Over the past two decades or so, parties in foreign proceedings have come to rely on the 1964 law to bolster evidentiary record with documents and testimony obtained from U.S. witnesses. It was argued that, among other things, the application of the 1964 law subverts the inherent efficiency of arbitration by permitting U.S.-style discovery.
The justices of the SCOTUS argued that the 1964 law, commonly known as Section 1782, does not permit U.S. discovery in wholly private commercial arbitrations or even in investment treaty proceedings overseen by private arbitrators who are independent of government authority.
Writing for a unanimous court, Justice Amy Coney Barrett said:
The statute reaches only governmental or intergovernmental adjudicative bodies, and neither of the arbitral panels involved in these cases fits that bill.

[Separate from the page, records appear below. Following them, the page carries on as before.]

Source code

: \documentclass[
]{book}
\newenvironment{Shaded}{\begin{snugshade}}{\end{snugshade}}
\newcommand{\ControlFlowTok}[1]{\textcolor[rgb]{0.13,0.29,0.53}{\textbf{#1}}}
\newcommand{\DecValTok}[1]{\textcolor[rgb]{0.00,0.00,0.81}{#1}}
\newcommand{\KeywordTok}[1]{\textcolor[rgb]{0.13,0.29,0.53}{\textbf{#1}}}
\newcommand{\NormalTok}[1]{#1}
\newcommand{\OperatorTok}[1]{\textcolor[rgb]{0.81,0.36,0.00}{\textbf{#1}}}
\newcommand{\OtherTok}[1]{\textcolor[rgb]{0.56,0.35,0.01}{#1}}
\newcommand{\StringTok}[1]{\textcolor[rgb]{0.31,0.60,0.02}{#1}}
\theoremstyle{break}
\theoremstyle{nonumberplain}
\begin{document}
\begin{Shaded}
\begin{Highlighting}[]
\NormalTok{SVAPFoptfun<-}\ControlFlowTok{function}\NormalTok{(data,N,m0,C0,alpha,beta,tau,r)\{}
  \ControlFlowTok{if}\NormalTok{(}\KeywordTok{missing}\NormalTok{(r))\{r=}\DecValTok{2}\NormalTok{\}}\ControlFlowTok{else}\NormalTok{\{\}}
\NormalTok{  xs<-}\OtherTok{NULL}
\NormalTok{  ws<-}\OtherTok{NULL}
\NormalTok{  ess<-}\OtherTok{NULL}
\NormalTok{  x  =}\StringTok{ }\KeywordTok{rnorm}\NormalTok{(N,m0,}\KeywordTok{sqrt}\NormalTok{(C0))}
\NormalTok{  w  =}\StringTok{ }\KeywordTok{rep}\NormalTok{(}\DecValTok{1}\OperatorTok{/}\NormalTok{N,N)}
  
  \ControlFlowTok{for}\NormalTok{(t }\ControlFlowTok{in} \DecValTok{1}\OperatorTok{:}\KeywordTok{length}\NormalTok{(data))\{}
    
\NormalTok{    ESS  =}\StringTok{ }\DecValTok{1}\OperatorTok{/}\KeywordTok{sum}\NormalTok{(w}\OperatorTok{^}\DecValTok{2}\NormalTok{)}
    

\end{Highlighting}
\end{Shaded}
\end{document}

To answer the question posed regarding the application of Section 1782, the justices had to examine the meaning of the phrase “foreign or international tribunals”. The parties that sought discovery from U.S. courts – Luxshare, preparing to file arbitration against ZF for alleged fraud in a billion-dollar M&A deal and The Fund, a Russian corporation challenging Lithuania’s expropriation of some of the investments of a failed Lithuanian bank – argued that private arbitration proceedings are presided over by “tribunals” and hence, encompassed by Section 1782.
In opposition to the application of Section 1782, ZF and Alix argued that in order to determine the meaning of “foreign or international tribunal”, the justices should email the phrase in its entirety. Adopting this approach, the court opted not to disconnect “tribunal” from the entire phrase.

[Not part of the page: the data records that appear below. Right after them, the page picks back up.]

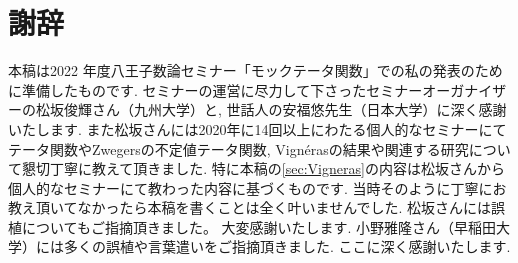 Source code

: \documentclass[11pt,b5paper,oneside,lualatex]{ltjsarticle} %
\numberwithin{equation}{section} %
\begin{document}











\section*{謝辞}


本稿は2022 年度八王子数論セミナー「モックテータ関数」での私の発表のために準備したものです. 
セミナーの運営に尽力して下さったセミナーオーガナイザーの松坂俊輝さん（九州大学）と, 世話人の安福悠先生（日本大学）に深く感謝いたします. 
また松坂さんには2020年に14回以上にわたる個人的なセミナーにてテータ関数やZwegersの不定値テータ関数, Vign\'{e}rasの結果や関連する研究について懇切丁寧に教えて頂きました. 
特に本稿の\cref{sec:Vigneras}の内容は松坂さんから個人的なセミナーにて教わった内容に基づくものです. 
当時そのように丁寧にお教え頂いてなかったら本稿を書くことは全く叶いませんでした. 
松坂さんには誤植についてもご指摘頂きました。
大変感謝いたします. 
小野雅隆さん（早稲田大学）には多くの誤植や言葉遣いをご指摘頂きました.
ここに深く感謝いたします.





\end{document}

Examining the phrase in its entirety, Justice Barrett wrote:
If we had nothing but this single word to go on, there would be a good case for including private arbitral panels, but the tribunal does not stand alone – it belongs to the phrase ‘foreign or international tribunal’, and attached to these modifiers, ‘tribunal’ is best understood as an adjudicative body that exercises governmental authority.
Hence, the court then had to decide whether the private arbitration between Luxshare and ZF or the ad hoc proceeding between The Fund and Lithuania was in fact being conducted under government authority. The Luxshare arbitration is under the rules of the German Arbitration Institute which made it easy for the justices to say it was a purely private arbitration. Luxshare’s counsel argued that the matter was under government authority because it is governed by German law. This argument was rejected and “implausible”.
“Private entities do not become governmental because laws govern them and courts enforce their contracts,” Justice Barrett said.
The Fund’s case was a much more complicated puzzle for the Supreme Court to piece together. The proceedings are overseen by private arbitrators who were appointed under the terms of a bilateral investment treaty between Russia and Lithuania and Lithuania itself is a defendant. It was concluded that the ad hoc arbitration panel is nevertheless not a governmental body. The panel, whose members were chosen by the parties, is not affiliated with either Russia or Lithuania and functions independently of both states. Having said that, Justice Barrett wrote that the ad hoc panel in The Fund’s case is no different from the private panel that will oversee the Luxshare arbitration.
Proponents of a statutory interpretation tool known as corpus linguistics – which involves searching vast text databases to determine how words or phrases were actually used at the time they appeared in statutes – had hopes that the ZF case would be the saving grace. During the oral arguments, ZF was asked about their citation of a corpus linguistics study that concluded the phrase “foreign tribunal” was never used, before 1964, to refer to private commercial arbitration. Yet, the opinion of the Supreme Court made no reference to the study or to corpus linguistics at all.